Le 11 mars, le Moshulu était prêt à repartir de Port Lincoln avec 59 000 sacs de grains. Ce serait la dernière course du grenier flottant. Le mauvais temps avait repris son désespoir pour ce retour de la course, ce qui avait incité le capitaine à distribuer du rhum. La houle giclait en gerbes d’embruns jusque par-dessus les pavois près des bras d’artimon et déferlait sur le pont en longues traînées d’écume. C’est à ce moment que les dégâts augmentèrent sur le navire, le bateau s’inclinait à bâbord, comme pliant le genou devant la vague. L’étrave creusait un sillon profond comme le soc d’une charrue. A l’est de la Nouvelle-Zélande, à l’ouest de la Patagonie, la tempête faisait rage, après quoi l’on sent qu’il n’y a plus que la mort ou la rémission. Le 4 avril le cap Horn était en vue. Après Pâques, le Moshulu  filait dix nœuds.  Ensuite ce fut le retour des lames passant par-dessus bord et un calme relatif voulut bien s’installer pour le retour vers nos terres. Le rocher de Fastnet (sud-ouest de l’Irlande) semblait arriver à notre rencontre, alors que le vent appauvri avait moins de force. Puis les falaises se dessinèrent. Le soleil se noyait dans une mer écaillée d’or… brasiers, châteaux-forts, chapelles composaient un décor hors du monde, des temps.

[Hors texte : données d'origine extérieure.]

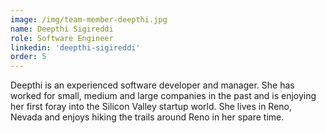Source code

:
```yaml
---
image: /img/team-member-deepthi.jpg
name: Deepthi Sigireddi
role: Software Engineer
linkedin: 'deepthi-sigireddi'
order: 5
---
```


Deepthi is an experienced software developer and manager. She has worked for small, medium and large companies in the past and is enjoying her first foray into the Silicon Valley startup world. She lives in Reno, Nevada and enjoys hiking the trails around Reno in her spare time.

Après 91 jours de mer, le Moshulu touche au port, le premier, remportant ainsi la dernière course de ceux qu’on appelait les greniers flottants. Moshuolu, le gagnant, entra au mouillage sous deux huniers, deux voiles d’étai et son petit foc. C’est le 10 juin 1939 que le navire atteignit Queenstown au sud de l’Irlande.

 

Après sa dernière course en mer du sud, le Moshulu, les mâts et vergues sont détruits au cours d’un bombardement lors de la Seconde Guerre mondiale. Arrivé à Stockholm en 1948, il sert de magasin à blé jusqu’en 1952, puis il servira de cargo et de voilier-école. Actuellement, il sert de restaurant flottant à Philadelphie, aux U.S.A.